The GNSO Council this afternoon passed a resolution to the effect that the acronyms of IGOs and international non-governmental organizations (INGOs) should not be blocked in new gTLDs.
This conflicts directly with the Governmental Advisory Committee’s longstanding advice, which states that IGOs should have their names and acronyms reserved in all new gTLDs.
The Council’s resolution was passed unanimously, enjoying the support of registries, registrars, non-commercial users, intellectual property interests… everyone.
It came at the end of a Policy Development Process that kicked off in 2011 after the GAC demanded that the International Olympic Committee and Red Cross/Red Crescent should have their names protected.
The PDP working group’s remit was later expanded to address new demands from the GAC, along with a UN-led coalition of IGOs, to also protect IGO and INGO names and acronyms.
The outcome of the PDP, which had most of its recommendations approved by the GNSO Council today, was to give the GAC most of what it wanted — but not everything.
The exact matches of the full IOC, RC/RC, IGO and INGO names should now become permanently ineligible for delegation as gTLDs. The same strings will also be eligible for the Trademark Claims service at the second level.
But, crucially, the GNSO Council has voted to not protect the acronyms of these organizations. Part of the lengthy resolution — apparently the longest the Council ever voted on — reads:
At the Top Level, Acronyms of the RCRC, IOC, IGOs and INGOs under consideration in this PDP shall not be considered as “Strings Ineligible for Delegation”; and
At the Second level, Acronyms of the RCRC, IOC, IGOs and INGO under consideration in this PDP shall not be withheld from registration. For the current round of New gTLDs, the temporary protections extended to the acronyms subject to this recommendation shall be removed from the Reserved Names List in Specification 5 of the New gTLD Registry Agreement.
The list of reserved names in Spec 5, which all new gTLD registries must block from launch, can be found here. The GNSO has basically told ICANN to remove the acronyms from it.
This means hundreds of strings like “who” and “idea” (which would have been reserved for the World Health Organization and the Institute for Development and Electoral Assistance respectively) should now become available to new gTLD registries to sell or otherwise allocate.
I say “should”, because the Council’s resolution still needs to be approved by the ICANN board before it becomes a full Consensus Policy, and to do so the board will have to reject (or reinterpret) the GAC’s advice.
The GAC, as of its last formal Communique, seemed to be of the opinion that it was going to receive all the protections that it asked for.
It has told ICANN for the last year that “IGOs are in an objectively different category to other rights holders” and that “their identifiers (both their names and their acronyms) need preventative protection”
It said in its advice from the Durban meeting (pdf) three months ago:
The GAC understands that the ICANN Board, further to its previous assurances, is prepared to fully implement GAC advice; an outstanding matter to be finalized is the practical and effective implementation of the permanent preventative protection of IGO acronyms at the second level.

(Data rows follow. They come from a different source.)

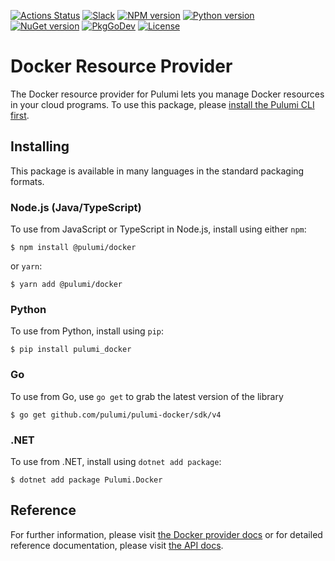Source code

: [![Actions Status](https://github.com/pulumi/pulumi-docker/workflows/master/badge.svg)](https://github.com/pulumi/pulumi-docker/actions)
[![Slack](http://www.pulumi.com/images/docs/badges/slack.svg)](https://slack.pulumi.com)
[![NPM version](https://badge.fury.io/js/%40pulumi%2Fdocker.svg)](https://www.npmjs.com/package/@pulumi/docker)
[![Python version](https://badge.fury.io/py/pulumi-docker.svg)](https://pypi.org/project/pulumi-docker)
[![NuGet version](https://badge.fury.io/nu/pulumi.docker.svg)](https://badge.fury.io/nu/pulumi.docker)
[![PkgGoDev](https://pkg.go.dev/badge/github.com/pulumi/pulumi-docker/sdk/v3/go)](https://pkg.go.dev/github.com/pulumi/pulumi-docker/sdk/v3/go)
[![License](https://img.shields.io/npm/l/%40pulumi%2Fpulumi.svg)](https://github.com/pulumi/pulumi-docker/blob/master/LICENSE)

# Docker Resource Provider

The Docker resource provider for Pulumi lets you manage Docker resources in your cloud programs. To use
this package, please [install the Pulumi CLI first](https://pulumi.io/).

## Installing

This package is available in many languages in the standard packaging formats.

### Node.js (Java/TypeScript)

To use from JavaScript or TypeScript in Node.js, install using either `npm`:

    $ npm install @pulumi/docker

or `yarn`:

    $ yarn add @pulumi/docker

### Python

To use from Python, install using `pip`:

    $ pip install pulumi_docker

### Go

To use from Go, use `go get` to grab the latest version of the library

    $ go get github.com/pulumi/pulumi-docker/sdk/v4

### .NET

To use from .NET, install using `dotnet add package`:

    $ dotnet add package Pulumi.Docker

## Reference

For further information, please visit [the Docker provider docs](https://www.pulumi.com/docs/intro/cloud-providers/docker) or for detailed reference documentation, please visit [the API docs](https://www.pulumi.com/docs/reference/pkg/docker).

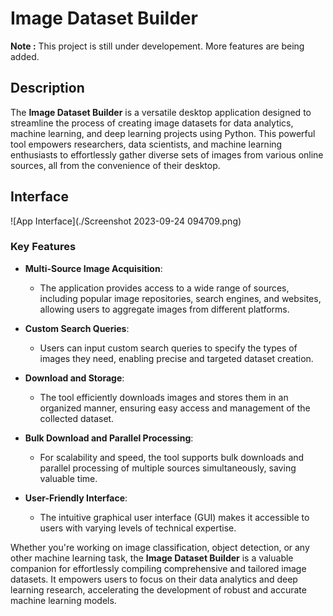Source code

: # Image Dataset Builder

**Note :** This project is still under developement. More features are being added.

## Description

The **Image Dataset Builder** is a versatile desktop application designed to streamline the process of creating image datasets for data analytics, machine learning, and deep learning projects using Python. This powerful tool empowers researchers, data scientists, and machine learning enthusiasts to effortlessly gather diverse sets of images from various online sources, all from the convenience of their desktop.

## Interface
![App Interface](./Screenshot 2023-09-24 094709.png)

### Key Features

- **Multi-Source Image Acquisition**:
  - The application provides access to a wide range of sources, including popular image repositories, search engines, and websites, allowing users to aggregate images from different platforms.

- **Custom Search Queries**:
  - Users can input custom search queries to specify the types of images they need, enabling precise and targeted dataset creation.

- **Download and Storage**:
  - The tool efficiently downloads images and stores them in an organized manner, ensuring easy access and management of the collected dataset.

- **Bulk Download and Parallel Processing**:
  - For scalability and speed, the tool supports bulk downloads and parallel processing of multiple sources simultaneously, saving valuable time.

- **User-Friendly Interface**:
  - The intuitive graphical user interface (GUI) makes it accessible to users with varying levels of technical expertise.

Whether you're working on image classification, object detection, or any other machine learning task, the **Image Dataset Builder** is a valuable companion for effortlessly compiling comprehensive and tailored image datasets. It empowers users to focus on their data analytics and deep learning research, accelerating the development of robust and accurate machine learning models.
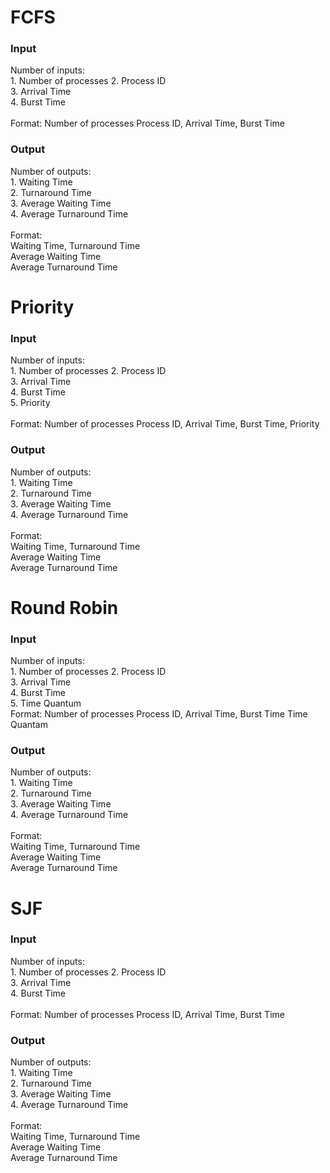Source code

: <h1> FCFS </h1>
<h3>Input</h3>
	<p>
		Number of inputs:<br/>
		1. Number of processes
		2. Process ID<br/>
		3. Arrival Time<br/>
		4. Burst Time<br/>
		<br>
		Format:
		Number of processes
		Process ID, Arrival Time, Burst Time 
	</p>


<h3>Output</h3>
	<p>
		Number of outputs:<br/>
		1. Waiting Time<br/>
		2. Turnaround Time<br/>
		3. Average Waiting Time<br/>
		4. Average Turnaround Time<br/>
		<br>
		Format:<br/>
		Waiting Time, Turnaround Time<br/>
		Average Waiting Time<br/>
		Average Turnaround Time
	</p>
<h1> Priority </h1>
<h3>Input</h3>
	<p>
		Number of inputs:<br/>
		1. Number of processes
		2. Process ID<br/>
		3. Arrival Time<br/>
		4. Burst Time<br/>
		5. Priority<br/>
		<br>
		Format:
		Number of processes
		Process ID, Arrival Time, Burst Time, Priority
	</p>


<h3>Output</h3>
	<p>
		Number of outputs:<br/>
		1. Waiting Time<br/>
		2. Turnaround Time<br/>
		3. Average Waiting Time<br/>
		4. Average Turnaround Time<br/>
		<br>
		Format:<br/>
		Waiting Time, Turnaround Time<br/>
		Average Waiting Time<br/>
		Average Turnaround Time
	</p>

<h1> Round Robin </h1>
<h3>Input</h3>
	<p>
		Number of inputs:<br/>
		1. Number of processes
		2. Process ID<br/>
		3. Arrival Time<br/>
		4. Burst Time<br/>
		5. Time Quantum
		<br>
		Format:
		Number of processes
		Process ID, Arrival Time, Burst Time
		Time Quantam 
	</p>

<h3>Output</h3>
	<p>
		Number of outputs:<br/>
		1. Waiting Time<br/>
		2. Turnaround Time<br/>
		3. Average Waiting Time<br/>
		4. Average Turnaround Time<br/>
		<br>
		Format:<br/>
		Waiting Time, Turnaround Time<br/>
		Average Waiting Time<br/>
		Average Turnaround Time
	</p>

<h1> SJF </h1>
<h3>Input</h3>
	<p>
		Number of inputs:<br/>
		1. Number of processes
		2. Process ID<br/>
		3. Arrival Time<br/>
		4. Burst Time<br/>
		<br>
		Format:
		Number of processes
		Process ID, Arrival Time, Burst Time 
	</p>


<h3>Output</h3>
	<p>
		Number of outputs:<br/>
		1. Waiting Time<br/>
		2. Turnaround Time<br/>
		3. Average Waiting Time<br/>
		4. Average Turnaround Time<br/>
		<br>
		Format:<br/>
		Waiting Time, Turnaround Time<br/>
		Average Waiting Time<br/>
		Average Turnaround Time
	</p>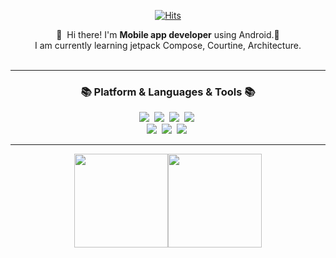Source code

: <div align="center">
   
[![Hits](https://hits.seeyoufarm.com/api/count/incr/badge.svg?url=https%3A%2F%2Fgithub.com%2Fkms9978%2Fkms9978&count_bg=%2330D3AA&title_bg=%23555555&icon=&icon_color=%23E7E7E7&title=hits&edge_flat=false)](https://github.com/kms9978)

</div>

<div align= "center">
   

<p>
  👋&nbsp; Hi there! I'm <b>Mobile app developer</b> using Android.🚀<br/>
  I am currently learning jetpack Compose, Courtine, Architecture.<br/><br/>
</p>
</div>

---

<div align = "center">
<h3 align="center">📚 Platform & Languages & Tools 📚</h3>
<p align="center">
   <img src="https://img.shields.io/badge/Kotlin-7F52FF?style=flat-square&logo=Kotlin&logoColor=white"/></a>&nbsp
  <img src="https://img.shields.io/badge/Python-3766AB?style=flat-square&logo=Python&logoColor=white"/></a>&nbsp 
    <img src="https://img.shields.io/badge/Retrofit-48B983?style=flat-square&logo=Retrofit&logoColor=white"/></a>&nbsp
  <img src="https://img.shields.io/badge/Firebase-FFCA28?style=flat-square&logo=Firebase&logoColor=white"/></a>&nbsp 
  <br>
  <img src="https://img.shields.io/badge/Android-3DDC84?style=flat-square&logo=Android&logoColor=white"/></a>&nbsp 
  <img src="https://img.shields.io/badge/Jetpack Compose-4285F4?style=flat-square&logo=jetpackcompose&logoColor=white"/></a>&nbsp 
  <img src="https://img.shields.io/badge/Figma-F24E1E?style=flat-square&logo=Figma&logoColor=white"/></a>&nbsp 
 
</p>



  ---
  
<div style="display: flex; align-items: center; justify-content: center;">
  <img src="https://github-readme-stats.vercel.app/api/top-langs/?username=MoonsuKang&layout=compact&langs_count=10&hide=html,css,php" style="height: 150px; width: auto;" />
  <a href="https://solved.ac/rkdms4971/">
    <img src="http://mazassumnida.wtf/api/v2/generate_badge?boj=rkdms4971" style="height: 150px; width: auto;" />
  </a>
</div>





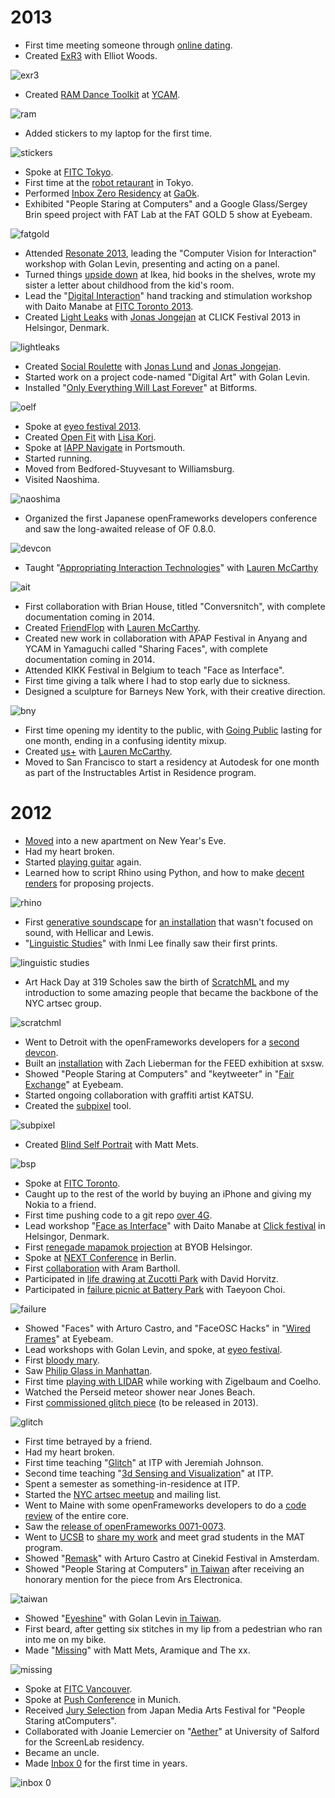 # 2013

* First time meeting someone through [online dating](http://socialturkers.com/).
* Created [ExR3](https://vimeo.com/60042933) with Elliot Woods.

![exr3](http://farm9.staticflickr.com/8227/8495777448_57115cf333_z.jpg)

* Created [RAM Dance Toolkit](https://vimeo.com/64703174) at [YCAM](http://interlab.ycam.jp/).

![ram](http://distilleryimage11.ak.instagram.com/6c769d247a7f11e2b3e122000a1f9a4f_7.jpg)

* Added stickers to my laptop for the first time.

![stickers](http://farm9.staticflickr.com/8385/8539455178_6bd54aa141_z.jpg)

* Spoke at [FITC Tokyo](http://fitc.ca/event/tokyo/).
* First time at the [robot retaurant](http://instagram.com/p/U6SG8uyfZQ/) in Tokyo.
* Performed [Inbox Zero Residency](http://www.temporaryseoul.org/?p=1464) at [GaOk](http://www.temporaryseoul.org/).
* Exhibited "People Staring at&#8203; Computers" and a Google Glass/Sergey Brin speed project with FAT Lab at the FAT GOLD 5 show at Eyebeam.

![fatgold](http://distilleryimage9.ak.instagram.com/f61d5b569aed11e2890a22000a1fbc9a_7.jpg)

* Attended [Resonate 2013](http://resonate.io/2013/), leading the "Computer Vision for Interaction" workshop with Golan Levin, presenting and acting on a panel.
* Turned things [upside down](http://www.flickr.com/photos/kylemcdonald/tags/ikea/) at Ikea, hid books in the shelves, wrote my sister a letter about childhood from the kid's room.
* Lead the "[Digital Interaction](http://fitc.ca/presentation/digital-interaction/)" hand tracking and stimulation workshop with Daito Manabe at [FITC Toronto 2013](http://fitc.ca/event/to13/).
* Created [Light Leaks](https://vimeo.com/66167082) with [Jonas Jongejan](http://halfdanj.dk/) at CLICK Festival 2013 in Helsingor, Denmark.

![lightleaks](http://farm9.staticflickr.com/8117/8746970565_d2c7333f54_z.jpg)

* Created [Social Roulette](http://www.socialroulette.net/) with [Jonas Lund](http://jonaslund.biz/) and [Jonas Jongejan](http://halfdanj.dk/).
* Started work on a project code-named "Digital Art" with Golan Levin.
* Installed "[Only Everything Will Last Forever](http://artsy.net/artwork/kyle-mcdonald-only-everything-lasts-forever)" at Bitforms.

![oelf](http://farm3.staticflickr.com/2840/8914048203_3d8d807e6a_z.jpg)

* Spoke at [eyeo festival 2013](http://eyeofestival.com).
* Created [Open Fit](http://openfitlab.com/) with [Lisa Kori](http://lisakori.net/).
* Spoke at [IAPP Navigate](https://www.privacyassociation.org/events_and_programs/navigate_2013) in Portsmouth.
* Started running.
* Moved from Bedfored-Stuyvesant to Williamsburg.
* Visited Naoshima.

![naoshima](http://distilleryimage6.ak.instagram.com/3de44bd6fe8311e28cc022000a9f308d_7.jpg)

* Organized the first Japanese openFrameworks developers conference and saw the long-awaited release of OF 0.8.0.

![devcon](http://distilleryimage8.ak.instagram.com/ca8ac80affcb11e283b822000a9f124c_7.jpg)

* Taught "[Appropriating Interaction Technologies](www.creativeapplications.net/reviews/appropriating-interaction-technologies-social-hacking-at-itp/)" with [Lauren McCarthy](http://lauren-mccarthy.com/)

![ait](http://distilleryimage11.ak.instagram.com/c6f23cc468bb11e39ba112736d69badf_8.jpg)

* First collaboration with Brian House, titled "Conversnitch", with complete documentation coming in 2014.
* Created [FriendFlop](http://fffff.at/friendflop) with [Lauren McCarthy](http://lauren-mccarthy.com/).
* Created new work in collaboration with APAP Festival in Anyang and YCAM in Yamaguchi called "Sharing Faces", with complete documentation coming in 2014.
* Attended KIKK Festival in Belgium to teach "Face as Interface".
* First time giving a talk where I had to stop early due to sickness.
* Designed a sculpture for Barneys New York, with their creative direction.

![bny](http://farm8.staticflickr.com/7329/10584389283_5125738e5d_z.jpg)

* First time opening my identity to the public, with [Going Public](http://fffff.at/going-public) lasting for one month, ending in a confusing identity mixup.
* Created [us+](http://lauren-mccarthy.com/usplus/) with [Lauren McCarthy](http://lauren-mccarthy.com/).
* Moved to San Francisco to start a residency at Autodesk for one month as part of the Instructables Artist in Residence program.

# 2012

* [Moved](http://www.flickr.com/photos/kylemcdonald/6793491665/in/photostream) into a new apartment on New Year's Eve.
* Had my heart broken.
* Started [playing guitar](http://www.flickr.com/search/?q=guitar&w=28622838%40N00&ss=2&ct=6&mt=videos&adv=1&s=rec) again.
* Learned how to script Rhino using Python, and how to make [decent renders](http://www.flickr.com/photos/kylemcdonald/8123013623/) for proposing projects.

![rhino](http://farm9.staticflickr.com/8193/8123013623_599f1a2f48.jpg)

* First [generative soundscape](https://soundcloud.com/kyle-mcdonald/say-it) for [an installation](https://github.com/HellicarAndLewis/ProjectShake) that wasn't focused on sound, with Hellicar and Lewis.
* "[Linguistic Studies](http://www.flickr.com/photos/kylemcdonald/sets/72157630940848962/)" with Inmi Lee finally saw their first prints.

![linguistic studies](http://farm9.staticflickr.com/8454/8016586516_c8fcf79539.jpg)

* Art Hack Day at 319 Scholes saw the birth of [ScratchML](http://fffff.at/scratch-markup-language-sml/) and my introduction to some amazing people that became the backbone of the NYC artsec group.

![scratchml](http://fffff.at/fuckflickr/data/scratchML/web/arthackday.jpg?e83a2c)

* Went to Detroit with the openFrameworks developers for a [second devcon](http://www.flickr.com/photos/vanderlin/6775015004/).
* Built an [installation](http://www.flickr.com/photos/kylemcdonald/6968750417/) with Zach Lieberman for the FEED exhibition at sxsw.
* Showed "People Staring at&#8203; Computers" and "keytweeter" in "[Fair Exchange](http://newnormal.biz/projects/Fair-Exchange/)" at Eyebeam.
* Started ongoing collaboration with graffiti artist KATSU.
* Created the [subpixel](http://fffff.at/subpixel/) tool.

![subpixel](http://fffff.at/files/2012/04/fatlab.jpg?e83a2c)

* Created [Blind Self Portrait](https://vimeo.com/44489751) with Matt Mets.

![bsp](http://farm8.staticflickr.com/7266/7072572381_91b769d5b7.jpg)

* Spoke at [FITC Toronto](http://fitc.ca/event/to12/).
* Caught up to the rest of the world by buying an iPhone and giving my Nokia to a friend.
* First time pushing code to a git repo [over 4G](http://www.flickr.com/photos/kylemcdonald/6974006312/).
* Lead workshop "[Face as Interface](http://clickfestival.dk/?page_id=1144)" with Daito Manabe at [Click festival](http://clickfestival.dk/) in Helsingor, Denmark.
* First [renegade mapamok projection](http://www.flickr.com/photos/kylemcdonald/7001747416/) at BYOB Helsingor.
* Spoke at [NEXT Conference](http://nextberlin.eu/person/kyle-mcdonald/) in Berlin.
* First [collaboration](http://fffff.at/how-to-avoid-facial-recognition/) with Aram Bartholl.
* Participated in [life drawing at Zucotti Park](http://www.flickr.com/photos/kylemcdonald/7277260254/in/photostream) with David Horvitz.
* Participated in [failure picnic at Battery Park](http://www.flickr.com/photos/kylemcdonald/7277362856/in/photostream) with Taeyoon Choi.

![failure](http://farm8.staticflickr.com/7093/7277367024_6d5867920b.jpg)

* Showed "Faces" with Arturo Castro, and "FaceOSC Hacks" in "[Wired Frames](http://eyebeam.org/events/exhibition-wired-frames)" at Eyebeam.
* Lead workshops with Golan Levin, and spoke, at [eyeo festival](http://eyeofestival.com/2012/schedule/).
* First [bloody mary](http://www.flickr.com/photos/kylemcdonald/7486126320/in/photostream).
* Saw [Philip Glass in Manhattan](http://www.flickr.com/photos/kylemcdonald/7462602000/in/photostream).
* First time [playing with LIDAR](http://www.flickr.com/photos/kylemcdonald/7737997532/in/photostream) while working with Zigelbaum and Coelho.
* Watched the Perseid meteor shower near Jones Beach.
* First [commissioned glitch piece](http://www.flickr.com/photos/kylemcdonald/7980499428/in/photostream) (to be released in 2013).

![glitch](http://farm9.staticflickr.com/8174/7980499428_77fa0099eb.jpg)

* First time betrayed by a friend.
* Had my heart broken.
* First time teaching "[Glitch](http://shareglitch.tumblr.com)" at ITP with Jeremiah Johnson.
* Second time teaching "[3d Sensing and Visualization](http://3dsav.blogspot.com)" at ITP.
* Spent a semester as something-in-residence at ITP.
* Started the [NYC artsec meetup](https://groups.google.com/forum/?fromgroups#!forum/artsec) and mailing list.
* Went to Maine with some openFrameworks developers to do a [code review](http://www.flickr.com/photos/kylemcdonald/7981552870/in/photostream) of the entire core.
* Saw the [release of openFrameworks 0071-0073](http://openframeworks.cc/download).
* Went to [UCSB](http://www.flickr.com/photos/kylemcdonald/8123011709/in/photostream) to [share my work](http://www.mat.ucsb.edu/595M/?m=20121023) and meet grad students in the MAT program.
* Showed "[Remask](http://www.cinekid.nl/festivalprogram/entry/6185)" with Arturo Castro at Cinekid Festival in Amsterdam.
* Showed "People Staring at&#8203; Computers" [in Taiwan](http://www.flickr.com/photos/kylemcdonald/8126262843/) after receiving an honorary mention for the piece from Ars Electronica.

![taiwan](http://farm9.staticflickr.com/8053/8126262843_92c09e27e4.jpg)

* Showed "[Eyeshine](https://vimeo.com/51117889)" with Golan Levin [in Taiwan](http://www.ntmofa.gov.tw/english/showinfomation1_1.aspx?SN=3688).
* First beard, after getting six stitches in my lip from a pedestrian who ran into me on my bike.
* Made "[Missing](http://www.youtube.com/watch?v=bFXJa_1_bHg)" with Matt Mets, Aramique and The xx.

![missing](http://farm9.staticflickr.com/8209/8286051235_09c65ec960.jpg)

* Spoke at [FITC Vancouver](http://fitc.ca/event/va12/).
* Spoke at [Push Conference](http://push-conference.com/2012/speaker.php#mcdonald) in Munich.
* Received [Jury Selection](http://www.j-mediaarts.jp/dl/awards/jury/en/1.pdf) from Japan Media Arts Festival for "People Staring at&#8203; Computers".
* Collaborated with Joanie Lemercier on "[Aether](http://www.flickr.com/photos/kylemcdonald/8229885780/in/photostream)" at University of Salford for the ScreenLab residency.
* Became an uncle.
* Made [Inbox 0](http://www.flickr.com/photos/kylemcdonald/8306685138/in/photostream) for the first time in years.

![inbox 0](http://farm9.staticflickr.com/8498/8306685138_4720c3e626.jpg)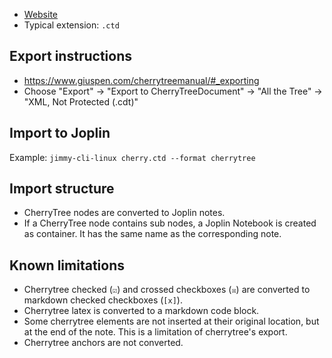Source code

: - [Website](https://www.giuspen.net/cherrytree/)
- Typical extension: `.ctd`

## Export instructions

- <https://www.giuspen.com/cherrytreemanual/#_exporting>
- Choose "Export" -> "Export to CherryTreeDocument" -> "All the Tree" -> "XML, Not Protected (.cdt)"

## Import to Joplin

Example: `jimmy-cli-linux cherry.ctd --format cherrytree`

## Import structure

- CherryTree nodes are converted to Joplin notes.
- If a CherryTree node contains sub nodes, a Joplin Notebook is created as container. It has the same name as the corresponding note.

## Known limitations

- Cherrytree checked (`☑`) and crossed checkboxes (`☒`) are converted to markdown checked checkboxes (`[x]`).
- Cherrytree latex is converted to a markdown code block.
- Some cherrytree elements are not inserted at their original location, but at the end of the note. This is a limitation of cherrytree's export.
- Cherrytree anchors are not converted.
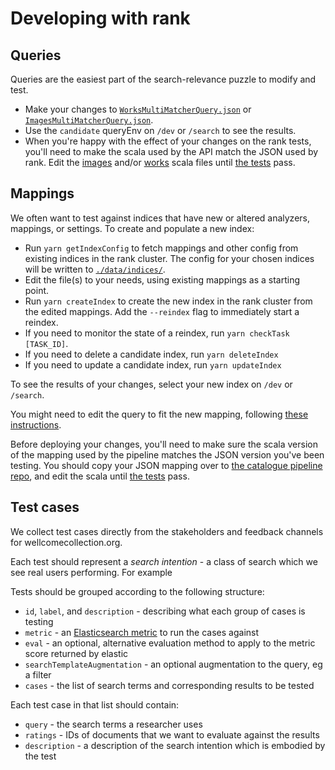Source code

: # Developing with rank

## Queries

Queries are the easiest part of the search-relevance puzzle to modify and test.

- Make your changes to [`WorksMultiMatcherQuery.json`](/search/src/test/resources/WorksMultiMatcherQuery.json) or [`ImagesMultiMatcherQuery.json`](/search/src/test/resources/ImagesMultiMatcherQuery.json).
- Use the `candidate` queryEnv on `/dev` or `/search` to see the results.
- When you're happy with the effect of your changes on the rank tests, you'll need to make the scala used by the API match the JSON used by rank. Edit the [images](images-scala-file) and/or [works](works-scala-file) scala files until [the tests](scala-tests) pass.

[works-scala-file]: /search/src/main/scala/weco/api/search/elasticsearch/WorksMultiMatcher.scala
[images-scala-file]: /search/src/test/scala/weco/api/search/images/ImagesSimilarityTest.scala
[scala-tests]: /search/src/test/scala/weco/api/search/elasticsearch/SearchQueryJsonTest.scala

## Mappings

We often want to test against indices that have new or altered analyzers, mappings, or settings. To create and populate a new index:

- Run `yarn getIndexConfig` to fetch mappings and other config from existing indices in the rank cluster. The config for your chosen indices will be written to [`./data/indices/`](./data/indices/).
- Edit the file(s) to your needs, using existing mappings as a starting point.
- Run `yarn createIndex` to create the new index in the rank cluster from the edited mappings. Add the `--reindex` flag to immediately start a reindex.
- If you need to monitor the state of a reindex, run `yarn checkTask [TASK_ID]`.
- If you need to delete a candidate index, run `yarn deleteIndex`
- If you need to update a candidate index, run `yarn updateIndex`

To see the results of your changes, select your new index on `/dev` or `/search`.

You might need to edit the query to fit the new mapping, following [these instructions](./queries.md).

Before deploying your changes, you'll need to make sure the scala version of the mapping used by the pipeline matches the JSON version you've been testing. You should copy your JSON mapping over to [the catalogue pipeline repo](catalogue-pipeline-mappings), and edit the scala until [the tests](search-tests) pass.

[search-tests]: https://github.com/wellcomecollection/catalogue-pipeline/blob/main/common/internal_model/src/test/scala/weco/catalogue/internal_model/index/SearchIndexConfigJsonTest.scala
[catalogue-pipeline-mappings]: https://github.com/wellcomecollection/catalogue-pipeline/tree/main/common/internal_model/src/test/resources

## Test cases

We collect test cases directly from the stakeholders and feedback channels for wellcomecollection.org.

Each test should represent a _search intention_ - a class of search which we see real users performing. For example

Tests should be grouped according to the following structure:

- `id`, `label`, and `description` - describing what each group of cases is testing
- `metric` - an [Elasticsearch metric](elasticsearch-metrics) to run the cases against
- `eval` - an optional, alternative evaluation method to apply to the metric score returned by elastic
- `searchTemplateAugmentation` - an optional augmentation to the query, eg a filter
- `cases` - the list of search terms and corresponding results to be tested

Each test case in that list should contain:

- `query` - the search terms a researcher uses
- `ratings` - IDs of documents that we want to evaluate against the results
- `description` - a description of the search intention which is embodied by the test

[elasticsearch-metrics]: (https://www.elastic.co/guide/en/elasticsearch/reference/current/search-rank-eval.html#_available_evaluation_metrics)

The key word here seems to be “preventative”. Under the resolution passed by the GNSO Council today, IGO acronyms would be allowed to enter the Trademark Clearinghouse and participate in the Trademark Claims service, but Claims does not prevent anyone from registering a matching domain.
It’s looking like the ICANN board is going to have to make a call — does it accept the GAC advice, or does it accept the unanimous consensus position of the GNSO?
Given that much of ICANN 48 here in Buenos Aires this week has been a saccharine love-in for the “multistakeholder process”, it’s difficult to imagine a scenario in which the GNSO Council does not win out.